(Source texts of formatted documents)
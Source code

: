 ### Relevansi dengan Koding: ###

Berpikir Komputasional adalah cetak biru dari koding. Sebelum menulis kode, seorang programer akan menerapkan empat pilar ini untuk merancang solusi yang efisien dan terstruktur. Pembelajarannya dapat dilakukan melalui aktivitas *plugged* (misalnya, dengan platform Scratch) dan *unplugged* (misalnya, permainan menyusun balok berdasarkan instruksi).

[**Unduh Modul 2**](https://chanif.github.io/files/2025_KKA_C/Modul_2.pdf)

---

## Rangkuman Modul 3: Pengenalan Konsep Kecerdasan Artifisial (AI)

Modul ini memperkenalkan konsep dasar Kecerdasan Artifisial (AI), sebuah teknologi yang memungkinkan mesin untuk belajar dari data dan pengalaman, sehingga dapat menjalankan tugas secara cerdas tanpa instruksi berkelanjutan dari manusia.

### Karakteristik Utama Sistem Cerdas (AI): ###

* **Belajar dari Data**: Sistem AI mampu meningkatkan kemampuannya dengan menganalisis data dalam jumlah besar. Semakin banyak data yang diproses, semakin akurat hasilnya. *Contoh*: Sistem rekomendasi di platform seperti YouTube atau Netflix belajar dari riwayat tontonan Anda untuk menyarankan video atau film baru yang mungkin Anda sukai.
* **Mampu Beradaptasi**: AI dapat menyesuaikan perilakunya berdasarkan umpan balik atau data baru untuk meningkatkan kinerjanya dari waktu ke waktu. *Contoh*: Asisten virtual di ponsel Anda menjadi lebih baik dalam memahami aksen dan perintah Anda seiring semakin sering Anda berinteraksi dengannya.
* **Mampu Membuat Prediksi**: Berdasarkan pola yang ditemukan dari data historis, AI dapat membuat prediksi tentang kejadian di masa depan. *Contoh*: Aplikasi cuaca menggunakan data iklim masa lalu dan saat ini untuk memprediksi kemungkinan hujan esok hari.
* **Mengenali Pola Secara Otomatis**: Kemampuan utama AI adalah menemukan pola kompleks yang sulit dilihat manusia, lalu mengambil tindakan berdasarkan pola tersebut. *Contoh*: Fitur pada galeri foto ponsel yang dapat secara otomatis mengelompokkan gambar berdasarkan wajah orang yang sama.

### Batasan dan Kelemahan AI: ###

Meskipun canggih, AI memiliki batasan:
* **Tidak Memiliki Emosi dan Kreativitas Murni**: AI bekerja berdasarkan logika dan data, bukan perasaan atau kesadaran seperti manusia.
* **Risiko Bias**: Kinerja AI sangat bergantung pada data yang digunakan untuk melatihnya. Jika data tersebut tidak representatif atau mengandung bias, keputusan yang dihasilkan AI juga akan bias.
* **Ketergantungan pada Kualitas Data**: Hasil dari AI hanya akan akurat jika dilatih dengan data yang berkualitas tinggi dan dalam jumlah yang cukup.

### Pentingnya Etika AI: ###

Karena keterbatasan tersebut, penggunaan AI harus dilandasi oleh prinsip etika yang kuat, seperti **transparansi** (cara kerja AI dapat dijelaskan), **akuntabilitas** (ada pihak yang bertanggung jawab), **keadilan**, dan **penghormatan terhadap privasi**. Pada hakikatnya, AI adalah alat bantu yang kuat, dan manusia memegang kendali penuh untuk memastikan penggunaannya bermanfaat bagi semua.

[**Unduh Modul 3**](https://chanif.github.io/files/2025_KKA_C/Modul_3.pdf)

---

→ **Goal of the exercise**
Starting at the line above that contains "### Karakteristik Utama", repeat each line exactly up to and including the line that contains "Meskipun canggih, AI", and stop there.

→ **Answer**
### Karakteristik Utama Sistem Cerdas (AI): ###

* **Belajar dari Data**: Sistem AI mampu meningkatkan kemampuannya dengan menganalisis data dalam jumlah besar. Semakin banyak data yang diproses, semakin akurat hasilnya. *Contoh*: Sistem rekomendasi di platform seperti YouTube atau Netflix belajar dari riwayat tontonan Anda untuk menyarankan video atau film baru yang mungkin Anda sukai.
* **Mampu Beradaptasi**: AI dapat menyesuaikan perilakunya berdasarkan umpan balik atau data baru untuk meningkatkan kinerjanya dari waktu ke waktu. *Contoh*: Asisten virtual di ponsel Anda menjadi lebih baik dalam memahami aksen dan perintah Anda seiring semakin sering Anda berinteraksi dengannya.
* **Mampu Membuat Prediksi**: Berdasarkan pola yang ditemukan dari data historis, AI dapat membuat prediksi tentang kejadian di masa depan. *Contoh*: Aplikasi cuaca menggunakan data iklim masa lalu dan saat ini untuk memprediksi kemungkinan hujan esok hari.
* **Mengenali Pola Secara Otomatis**: Kemampuan utama AI adalah menemukan pola kompleks yang sulit dilihat manusia, lalu mengambil tindakan berdasarkan pola tersebut. *Contoh*: Fitur pada galeri foto ponsel yang dapat secara otomatis mengelompokkan gambar berdasarkan wajah orang yang sama.

### Batasan dan Kelemahan AI: ###

Meskipun canggih, AI memiliki batasan:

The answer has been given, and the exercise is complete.